What you should do:
In full and without changes, output the data.

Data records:
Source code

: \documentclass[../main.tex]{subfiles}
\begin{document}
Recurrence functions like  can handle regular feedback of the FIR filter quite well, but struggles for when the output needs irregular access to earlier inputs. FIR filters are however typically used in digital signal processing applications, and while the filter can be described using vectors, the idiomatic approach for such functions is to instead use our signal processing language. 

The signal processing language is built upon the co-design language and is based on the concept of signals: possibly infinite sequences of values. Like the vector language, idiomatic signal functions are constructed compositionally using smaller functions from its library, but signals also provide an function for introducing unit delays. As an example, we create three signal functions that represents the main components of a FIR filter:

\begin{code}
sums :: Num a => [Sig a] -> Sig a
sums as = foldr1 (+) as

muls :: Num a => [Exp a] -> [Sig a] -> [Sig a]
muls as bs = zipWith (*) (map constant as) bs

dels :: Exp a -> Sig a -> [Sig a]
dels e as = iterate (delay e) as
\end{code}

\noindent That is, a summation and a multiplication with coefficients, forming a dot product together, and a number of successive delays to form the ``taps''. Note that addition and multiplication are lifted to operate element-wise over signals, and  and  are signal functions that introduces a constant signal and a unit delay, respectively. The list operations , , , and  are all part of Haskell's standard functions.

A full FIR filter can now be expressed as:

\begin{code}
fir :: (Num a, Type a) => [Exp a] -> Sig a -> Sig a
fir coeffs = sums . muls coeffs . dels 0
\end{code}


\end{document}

Expected output:
Source code

: \documentclass[../main.tex]{subfiles}
\begin{document}
Recurrence functions like  can handle regular feedback of the FIR filter quite well, but struggles for when the output needs irregular access to earlier inputs. FIR filters are however typically used in digital signal processing applications, and while the filter can be described using vectors, the idiomatic approach for such functions is to instead use our signal processing language. 

The signal processing language is built upon the co-design language and is based on the concept of signals: possibly infinite sequences of values. Like the vector language, idiomatic signal functions are constructed compositionally using smaller functions from its library, but signals also provide an function for introducing unit delays. As an example, we create three signal functions that represents the main components of a FIR filter:

\begin{code}
sums :: Num a => [Sig a] -> Sig a
sums as = foldr1 (+) as

muls :: Num a => [Exp a] -> [Sig a] -> [Sig a]
muls as bs = zipWith (*) (map constant as) bs

dels :: Exp a -> Sig a -> [Sig a]
dels e as = iterate (delay e) as
\end{code}

\noindent That is, a summation and a multiplication with coefficients, forming a dot product together, and a number of successive delays to form the ``taps''. Note that addition and multiplication are lifted to operate element-wise over signals, and  and  are signal functions that introduces a constant signal and a unit delay, respectively. The list operations , , , and  are all part of Haskell's standard functions.

A full FIR filter can now be expressed as:

\begin{code}
fir :: (Num a, Type a) => [Exp a] -> Sig a -> Sig a
fir coeffs = sums . muls coeffs . dels 0
\end{code}


\end{document}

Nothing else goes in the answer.